BORN in 1935 to Italian Jewish parents, Forti fled Fascist Italy at the age of 4, a circumstance that figures prominently in her recent writing and performances. The family settled in Los Angeles, and she took her first modern dance class while a student at Fairfax High. Briefly, she attended Reed College in Portland, Ore., where she met her first husband, artist Robert Morris. The couple moved to San Francisco, and Forti initially pursued painting. Just for fun, though, she started studying dance improvisation with Anna Halprin. An early postmodernist, Halprin taught in an outdoor studio and purposely distanced herself from the New York dance establishment.

“It was the first time a teacher had really captured my imagination and the first time I knew I would always do a lot of dancing,” Forti wrote in “Handbook in Motion.”

Over ginger ale and blueberries at her kitchen table, Forti comes across as essentially the same graceful and centered person who rolled around the Highways stage for the “101” performances. Small and compact with flowing gray hair, she has a strikingly unpretentious manner and frequently breaks into impish grins. Her voice has an airy, ethereal quality, even when discussing weighty life-and-death matters. Something about her suggests an enlightened fairy or some other sprightly being whom Harry Potter or Frodo might happen upon in an enchanted forest.

Forti prefers the term “the king’s fool.”

“The fool can tell the king things that no one else can because he’s dancing while he does it,” she says. “When you’re a turning a cartwheel, you can get away with saying just about anything.”

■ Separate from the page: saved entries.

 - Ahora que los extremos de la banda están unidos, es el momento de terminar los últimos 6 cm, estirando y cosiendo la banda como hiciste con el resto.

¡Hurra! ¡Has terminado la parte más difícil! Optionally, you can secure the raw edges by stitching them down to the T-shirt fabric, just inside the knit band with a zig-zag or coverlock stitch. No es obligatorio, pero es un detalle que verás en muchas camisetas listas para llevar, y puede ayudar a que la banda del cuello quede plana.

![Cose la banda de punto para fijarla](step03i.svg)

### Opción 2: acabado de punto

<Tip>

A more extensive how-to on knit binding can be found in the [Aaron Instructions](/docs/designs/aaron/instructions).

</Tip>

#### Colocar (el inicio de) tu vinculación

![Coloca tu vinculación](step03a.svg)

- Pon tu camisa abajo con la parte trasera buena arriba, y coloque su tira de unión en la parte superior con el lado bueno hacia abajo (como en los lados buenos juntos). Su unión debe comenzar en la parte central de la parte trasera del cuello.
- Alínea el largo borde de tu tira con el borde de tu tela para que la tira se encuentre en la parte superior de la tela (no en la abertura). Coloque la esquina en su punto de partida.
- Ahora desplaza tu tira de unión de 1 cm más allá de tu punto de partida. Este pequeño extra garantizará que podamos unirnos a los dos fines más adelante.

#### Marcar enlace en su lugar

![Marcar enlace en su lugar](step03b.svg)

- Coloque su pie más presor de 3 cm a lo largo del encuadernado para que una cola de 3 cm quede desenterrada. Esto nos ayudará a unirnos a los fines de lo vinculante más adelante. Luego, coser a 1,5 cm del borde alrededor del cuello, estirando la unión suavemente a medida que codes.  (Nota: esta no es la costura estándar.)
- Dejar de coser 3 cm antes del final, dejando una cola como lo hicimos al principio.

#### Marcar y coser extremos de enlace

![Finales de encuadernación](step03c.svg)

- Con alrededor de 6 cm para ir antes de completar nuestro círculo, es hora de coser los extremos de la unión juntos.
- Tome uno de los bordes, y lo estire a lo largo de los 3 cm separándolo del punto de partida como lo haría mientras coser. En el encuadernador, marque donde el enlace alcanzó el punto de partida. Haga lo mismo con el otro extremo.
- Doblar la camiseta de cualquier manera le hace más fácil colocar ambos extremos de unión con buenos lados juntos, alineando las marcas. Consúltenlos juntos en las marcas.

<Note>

Forti first conceived of what has probably been her most influential choreographic method -- moving and speaking in tandem, a practice for which she coined the word Logomotion -- in the early ‘80s, after her marital breakup with artist-musician Peter Van Riper and the death of her father. Feeling the need “to reinvent my sense of direction,” she started a workshop for people going through work and life transitions.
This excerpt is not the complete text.